Problem statement
Copy exactly the lines of the records below, and only those lines, beginning with the line that contains "2. **VPN服务**" and ending with the line that contains "<li>If, Elif and Else Statements</li>".

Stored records
--------------------

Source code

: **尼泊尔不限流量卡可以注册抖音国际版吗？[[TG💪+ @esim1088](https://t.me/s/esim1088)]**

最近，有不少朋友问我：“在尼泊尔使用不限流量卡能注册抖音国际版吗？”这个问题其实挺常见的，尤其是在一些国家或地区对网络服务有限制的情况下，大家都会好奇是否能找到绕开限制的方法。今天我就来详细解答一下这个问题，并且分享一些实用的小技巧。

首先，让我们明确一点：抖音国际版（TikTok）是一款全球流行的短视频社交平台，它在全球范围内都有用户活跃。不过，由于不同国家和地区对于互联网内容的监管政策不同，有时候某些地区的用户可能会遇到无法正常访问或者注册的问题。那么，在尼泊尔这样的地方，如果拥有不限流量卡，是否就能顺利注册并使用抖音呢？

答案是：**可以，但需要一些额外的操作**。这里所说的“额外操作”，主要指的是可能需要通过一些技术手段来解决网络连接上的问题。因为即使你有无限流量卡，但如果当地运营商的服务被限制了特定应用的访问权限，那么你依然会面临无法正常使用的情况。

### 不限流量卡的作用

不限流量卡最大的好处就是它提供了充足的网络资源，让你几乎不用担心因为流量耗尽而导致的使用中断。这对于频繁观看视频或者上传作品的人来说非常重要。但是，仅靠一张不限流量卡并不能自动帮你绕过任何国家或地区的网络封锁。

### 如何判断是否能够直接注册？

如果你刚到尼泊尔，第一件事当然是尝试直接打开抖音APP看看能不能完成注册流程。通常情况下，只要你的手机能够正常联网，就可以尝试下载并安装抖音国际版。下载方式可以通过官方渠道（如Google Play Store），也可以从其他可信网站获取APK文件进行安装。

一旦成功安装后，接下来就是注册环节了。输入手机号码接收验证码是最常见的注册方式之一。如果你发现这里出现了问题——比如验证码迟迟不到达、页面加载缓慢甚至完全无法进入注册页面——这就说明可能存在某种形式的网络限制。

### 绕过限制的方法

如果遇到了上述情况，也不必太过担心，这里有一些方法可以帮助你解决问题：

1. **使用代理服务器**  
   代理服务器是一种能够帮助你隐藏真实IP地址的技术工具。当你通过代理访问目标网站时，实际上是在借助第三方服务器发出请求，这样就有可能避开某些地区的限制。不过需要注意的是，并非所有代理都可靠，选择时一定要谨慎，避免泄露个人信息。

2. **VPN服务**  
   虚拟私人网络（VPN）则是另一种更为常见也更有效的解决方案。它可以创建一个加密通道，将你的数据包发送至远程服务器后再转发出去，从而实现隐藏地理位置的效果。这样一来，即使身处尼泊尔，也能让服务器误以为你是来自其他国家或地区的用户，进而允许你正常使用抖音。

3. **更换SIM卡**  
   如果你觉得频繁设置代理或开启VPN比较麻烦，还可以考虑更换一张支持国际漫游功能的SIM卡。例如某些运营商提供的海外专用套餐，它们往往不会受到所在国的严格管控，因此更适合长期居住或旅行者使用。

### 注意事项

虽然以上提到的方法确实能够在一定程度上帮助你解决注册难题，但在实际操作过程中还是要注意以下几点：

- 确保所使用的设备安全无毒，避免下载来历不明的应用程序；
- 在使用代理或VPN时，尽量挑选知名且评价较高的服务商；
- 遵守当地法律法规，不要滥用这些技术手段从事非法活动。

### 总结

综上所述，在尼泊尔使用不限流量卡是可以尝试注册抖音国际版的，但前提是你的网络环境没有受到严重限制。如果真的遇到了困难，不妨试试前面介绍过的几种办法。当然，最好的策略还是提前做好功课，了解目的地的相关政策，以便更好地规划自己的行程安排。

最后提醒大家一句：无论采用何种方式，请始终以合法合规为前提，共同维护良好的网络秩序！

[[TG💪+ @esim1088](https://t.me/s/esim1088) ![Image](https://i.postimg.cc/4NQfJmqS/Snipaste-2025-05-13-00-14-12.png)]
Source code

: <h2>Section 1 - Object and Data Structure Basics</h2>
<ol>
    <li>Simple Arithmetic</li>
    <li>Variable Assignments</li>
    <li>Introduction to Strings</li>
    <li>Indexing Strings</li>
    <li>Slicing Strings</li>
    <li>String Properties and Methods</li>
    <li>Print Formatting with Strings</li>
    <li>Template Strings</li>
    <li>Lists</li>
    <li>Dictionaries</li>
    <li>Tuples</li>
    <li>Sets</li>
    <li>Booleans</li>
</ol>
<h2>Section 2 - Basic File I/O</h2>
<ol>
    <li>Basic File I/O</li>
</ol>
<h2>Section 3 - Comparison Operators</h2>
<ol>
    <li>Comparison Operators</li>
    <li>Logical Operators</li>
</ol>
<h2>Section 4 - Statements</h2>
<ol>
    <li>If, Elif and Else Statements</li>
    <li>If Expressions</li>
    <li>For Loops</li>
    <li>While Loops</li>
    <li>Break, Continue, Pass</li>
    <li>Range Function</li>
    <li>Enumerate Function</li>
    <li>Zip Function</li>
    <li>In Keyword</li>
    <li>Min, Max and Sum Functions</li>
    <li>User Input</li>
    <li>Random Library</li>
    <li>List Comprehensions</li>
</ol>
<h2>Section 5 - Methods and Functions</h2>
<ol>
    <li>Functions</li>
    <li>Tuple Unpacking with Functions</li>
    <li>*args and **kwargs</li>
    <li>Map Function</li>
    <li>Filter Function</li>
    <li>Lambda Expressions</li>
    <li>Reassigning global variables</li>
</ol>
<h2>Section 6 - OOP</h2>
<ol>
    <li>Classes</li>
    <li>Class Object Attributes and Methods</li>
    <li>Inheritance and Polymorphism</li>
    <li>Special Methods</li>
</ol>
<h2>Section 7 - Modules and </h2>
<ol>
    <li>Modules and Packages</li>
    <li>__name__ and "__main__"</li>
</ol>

--------------------

Output below
2. **VPN服务**  
   虚拟私人网络（VPN）则是另一种更为常见也更有效的解决方案。它可以创建一个加密通道，将你的数据包发送至远程服务器后再转发出去，从而实现隐藏地理位置的效果。这样一来，即使身处尼泊尔，也能让服务器误以为你是来自其他国家或地区的用户，进而允许你正常使用抖音。

3. **更换SIM卡**  
   如果你觉得频繁设置代理或开启VPN比较麻烦，还可以考虑更换一张支持国际漫游功能的SIM卡。例如某些运营商提供的海外专用套餐，它们往往不会受到所在国的严格管控，因此更适合长期居住或旅行者使用。

### 注意事项

虽然以上提到的方法确实能够在一定程度上帮助你解决注册难题，但在实际操作过程中还是要注意以下几点：

- 确保所使用的设备安全无毒，避免下载来历不明的应用程序；
- 在使用代理或VPN时，尽量挑选知名且评价较高的服务商；
- 遵守当地法律法规，不要滥用这些技术手段从事非法活动。

### 总结

综上所述，在尼泊尔使用不限流量卡是可以尝试注册抖音国际版的，但前提是你的网络环境没有受到严重限制。如果真的遇到了困难，不妨试试前面介绍过的几种办法。当然，最好的策略还是提前做好功课，了解目的地的相关政策，以便更好地规划自己的行程安排。

最后提醒大家一句：无论采用何种方式，请始终以合法合规为前提，共同维护良好的网络秩序！

[[TG💪+ @esim1088](https://t.me/s/esim1088) ![Image](https://i.postimg.cc/4NQfJmqS/Snipaste-2025-05-13-00-14-12.png)]
Source code

: <h2>Section 1 - Object and Data Structure Basics</h2>
<ol>
    <li>Simple Arithmetic</li>
    <li>Variable Assignments</li>
    <li>Introduction to Strings</li>
    <li>Indexing Strings</li>
    <li>Slicing Strings</li>
    <li>String Properties and Methods</li>
    <li>Print Formatting with Strings</li>
    <li>Template Strings</li>
    <li>Lists</li>
    <li>Dictionaries</li>
    <li>Tuples</li>
    <li>Sets</li>
    <li>Booleans</li>
</ol>
<h2>Section 2 - Basic File I/O</h2>
<ol>
    <li>Basic File I/O</li>
</ol>
<h2>Section 3 - Comparison Operators</h2>
<ol>
    <li>Comparison Operators</li>
    <li>Logical Operators</li>
</ol>
<h2>Section 4 - Statements</h2>
<ol>
    <li>If, Elif and Else Statements</li>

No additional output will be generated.